Mustafa Denizli’nin defansif bir ilk 11 sahaya sürmesi çok enteresandı. Üstelik bu 11 daha önce hiç bir arada oynamamıştı. Buna bir de 5 tane stoper ağırlıklı oyuncunun oynatılması güne damga vuran asıl konuydu. Belli ki Mustafa hoca önce gol yemeyip, oyunu tutup, bir gol atmanın hesabını yapmış.
Koray, Denayer, Hakan, Chedjou, Donk... Mustafa hoca bir Semih’e yer bulamamış ve unutmuş!
12. dakikada Selçuk’un Lazio defansının arkasına koşu yapan Donk’u görmesi onun da Sabri’ye “al da at” pası vermesi, Sabri’nin de perdeyi açması, maçın Galatasaray adına en güzel hareketiydi.... Golden sonra Lazio oyunu dengeleyip baskısını artırdı. Lucas Biglia’nın sert ortasında kafa vuruşunu yapan Milinkoviç topu filelelerle buluştururken, bu kadar çok stoperin olduğu bir takıma duran toptan gol yemek hiç yakışmadı. Bu nasıl eşleşme, bu nasıl adam paylaşımı? Allah’tan yine kalede Muslera vardı. Yine duran toptan yine bomboş bırakılan Lazio’lu oyuncu ve golü önleyen isim Muslera’ydı. Lazio özellikle 20. dakikadan sonra oyunun bütün hakimiyetini eline geçirdi. İtalyan ekip, duran toplarda ve yan toplarda çok etkili oldu.
Galatasaray golden sonra etkili atak yapamadı. Defansta Carole çok etkisizdi.
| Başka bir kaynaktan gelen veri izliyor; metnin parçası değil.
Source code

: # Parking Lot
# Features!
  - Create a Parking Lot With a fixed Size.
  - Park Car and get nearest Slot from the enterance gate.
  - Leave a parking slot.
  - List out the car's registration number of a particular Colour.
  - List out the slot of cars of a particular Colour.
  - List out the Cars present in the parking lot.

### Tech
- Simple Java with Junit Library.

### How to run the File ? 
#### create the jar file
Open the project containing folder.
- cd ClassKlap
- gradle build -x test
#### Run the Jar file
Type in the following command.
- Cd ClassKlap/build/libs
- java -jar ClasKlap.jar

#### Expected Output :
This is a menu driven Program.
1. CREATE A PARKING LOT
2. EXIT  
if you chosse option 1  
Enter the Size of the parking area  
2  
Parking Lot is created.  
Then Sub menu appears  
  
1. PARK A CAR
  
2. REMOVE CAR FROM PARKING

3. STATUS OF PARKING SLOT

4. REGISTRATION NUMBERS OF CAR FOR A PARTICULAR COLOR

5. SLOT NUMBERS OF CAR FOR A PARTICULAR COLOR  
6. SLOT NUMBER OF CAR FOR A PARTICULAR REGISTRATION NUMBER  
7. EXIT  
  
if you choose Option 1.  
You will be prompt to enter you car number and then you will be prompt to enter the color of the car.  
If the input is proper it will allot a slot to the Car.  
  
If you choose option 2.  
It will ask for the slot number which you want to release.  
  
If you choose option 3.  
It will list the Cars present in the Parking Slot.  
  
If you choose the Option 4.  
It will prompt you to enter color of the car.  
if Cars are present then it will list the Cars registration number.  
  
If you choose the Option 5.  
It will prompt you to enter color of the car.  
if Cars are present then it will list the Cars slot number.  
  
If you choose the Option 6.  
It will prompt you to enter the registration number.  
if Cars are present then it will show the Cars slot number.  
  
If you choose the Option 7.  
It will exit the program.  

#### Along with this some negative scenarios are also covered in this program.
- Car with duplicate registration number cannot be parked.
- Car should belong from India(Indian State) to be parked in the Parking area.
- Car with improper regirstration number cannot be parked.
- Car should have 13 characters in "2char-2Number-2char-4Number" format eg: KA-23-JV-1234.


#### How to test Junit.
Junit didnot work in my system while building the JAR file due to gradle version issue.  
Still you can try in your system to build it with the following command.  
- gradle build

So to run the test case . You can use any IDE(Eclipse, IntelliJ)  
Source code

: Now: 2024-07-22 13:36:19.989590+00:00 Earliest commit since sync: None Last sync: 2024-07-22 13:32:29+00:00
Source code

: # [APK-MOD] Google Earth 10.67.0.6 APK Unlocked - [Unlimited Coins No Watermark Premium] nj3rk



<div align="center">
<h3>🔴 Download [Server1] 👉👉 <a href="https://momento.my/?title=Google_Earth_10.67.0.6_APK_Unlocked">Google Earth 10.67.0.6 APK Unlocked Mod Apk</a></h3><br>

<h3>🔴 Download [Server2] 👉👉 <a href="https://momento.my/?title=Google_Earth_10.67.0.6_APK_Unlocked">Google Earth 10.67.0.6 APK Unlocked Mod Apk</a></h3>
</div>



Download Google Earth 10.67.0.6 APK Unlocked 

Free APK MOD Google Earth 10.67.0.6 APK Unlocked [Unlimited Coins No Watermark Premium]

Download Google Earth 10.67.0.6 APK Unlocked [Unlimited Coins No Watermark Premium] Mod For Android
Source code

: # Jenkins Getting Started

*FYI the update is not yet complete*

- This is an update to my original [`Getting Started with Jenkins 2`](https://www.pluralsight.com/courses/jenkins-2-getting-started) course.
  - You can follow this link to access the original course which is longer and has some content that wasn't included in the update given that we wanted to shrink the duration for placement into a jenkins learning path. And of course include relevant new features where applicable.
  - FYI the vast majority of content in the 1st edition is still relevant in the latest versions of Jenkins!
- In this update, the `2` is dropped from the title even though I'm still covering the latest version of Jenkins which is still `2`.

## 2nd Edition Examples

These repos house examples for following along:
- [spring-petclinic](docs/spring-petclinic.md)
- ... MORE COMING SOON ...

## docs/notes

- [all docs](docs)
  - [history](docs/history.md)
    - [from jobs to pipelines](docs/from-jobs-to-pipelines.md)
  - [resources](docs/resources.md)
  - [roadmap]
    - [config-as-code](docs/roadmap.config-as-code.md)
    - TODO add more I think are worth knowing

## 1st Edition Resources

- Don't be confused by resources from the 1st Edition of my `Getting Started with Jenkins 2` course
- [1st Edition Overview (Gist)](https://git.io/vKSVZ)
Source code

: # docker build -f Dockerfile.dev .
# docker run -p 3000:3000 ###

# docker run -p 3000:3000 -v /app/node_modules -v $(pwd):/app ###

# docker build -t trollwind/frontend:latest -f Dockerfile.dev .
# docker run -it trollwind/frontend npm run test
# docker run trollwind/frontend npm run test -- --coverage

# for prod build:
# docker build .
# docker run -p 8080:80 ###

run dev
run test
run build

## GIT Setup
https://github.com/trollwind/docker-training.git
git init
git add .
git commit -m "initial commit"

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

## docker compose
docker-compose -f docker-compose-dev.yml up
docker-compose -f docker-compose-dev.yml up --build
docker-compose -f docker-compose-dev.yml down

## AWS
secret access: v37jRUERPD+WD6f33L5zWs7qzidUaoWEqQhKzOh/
Chedjou-Donk ikilisi kesicilikte iyi ama top servisinde istenilen pasları atıp oyunu üçüncü bölgeye taşıyamadılar. Selçuk topla buluşamayınca varlığı ile yokluğu birdi. Sneijder oyunda bir kez şut atarken göründü, başka da yoktu. Podolski ileride yalnız kaldı. İkinci yarıda Lazio çok iyi takım savunması yaptı.
Rövanşta bu skorla Galatasaray’ın işi hiç de kolay olmayacak. Bu akşamın kazanılanı sadece stoperdeki usta Koray’dı...
Konko’nun Podolski’yi itmesi bence yüzde yüz penaltıydı. İngiliz hakem Michael Oliver sonuca etkisi olacak penaltıyı es geçti.